I have a problem with heaven
but it's not what I thought it was
I’ve searched my seminary books, had thoughtful conversations, opened my imagination…trying to wrap my brain around the concept of life after death. But there’s a part of me that I’ve been afraid to face — the part that keeps telling me that heaven can’t be real, and that maybe we made it all up to comfort ourselves. I decided to face that part of me and to listen to it, without arguing. Here’s what I discovered:
I have a problem with heaven not because of theology, and not because of a lack of imagination. I have a problem with heaven because heaven doesn’t help me with death. Heaven, or talks of it, dismisses the reality that my daughter is dead and she’s not coming back. It feels like denial.
I keep looking for where Jesus was in that moment when my daughter died. I need him to show me that he wasn’t there tauntingly holding back his power. I keep expecting him to turn the corner in my memory and say something like “peekaboo I was here the whole time, you just didn’t see me!” But he never does that. That’s too similar to “it’s okay, you’ll see her in heaven someday.”

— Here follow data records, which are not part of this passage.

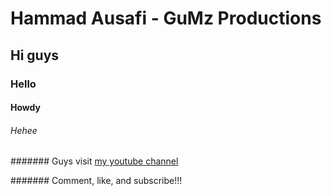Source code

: # Hammad Ausafi - GuMz Productions

## Hi guys

### Hello

#### Howdy

###### Hehee

####### Guys visit [my youtube channel](https://www.youtube.com/channel/UCOMuCN-zoaEAmKq01gZRarA)

####### Comment, like, and subscribe!!!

But the other day I did experience Jesus — the real Jesus, not the peekaboo Jesus. This is what he showed me. He showed me that that moment of me holding my dying daughter in my arms is a moment that he will remember for all of eternity and it will never, never, never be okay. He told me that, just like Rachel’s tears will be remembered anytime Jesus’s story is told, he will never forget my tears (Jer. 31:15, Matt. 2:18). “It will never be okay, Kel. Not even heaven makes it okay.”
I do believe heaven is real. But it’s not a dismissive heaven. It’s a heaven led by Jesus who still carries the scars of death on his own body (John 20:20).
—
A Poem: Why Do I Believe There’s A Heaven?
Because I’ve seen birth—
something invisible coming into being.
Because after Jairus’s daughter died,
Jesus said, “Do not be afraid. Trust me.”
Because Paul said death can’t
separate us from God’s love.
Because I pray
like there’s a heaven.
Because we sang, “somewhere over there rainbow
there’s a land that I heard of…”
Because sometimes I hear her voice
coaching me in how to parent.
Because the apostles
put their lives on it.
Because why should I live
if there isn’t?
Because when Mary and Martha said, “Lord if you had been here”
they couldn’t imagine it either.



Thankful for your vulnerability with the wrestling, and how Jesus meets you in the aching and longing.
I agree with Ingrid's comment, I think this is very powerful, and gets to the heart of our common plea: why? Thank you for posting this.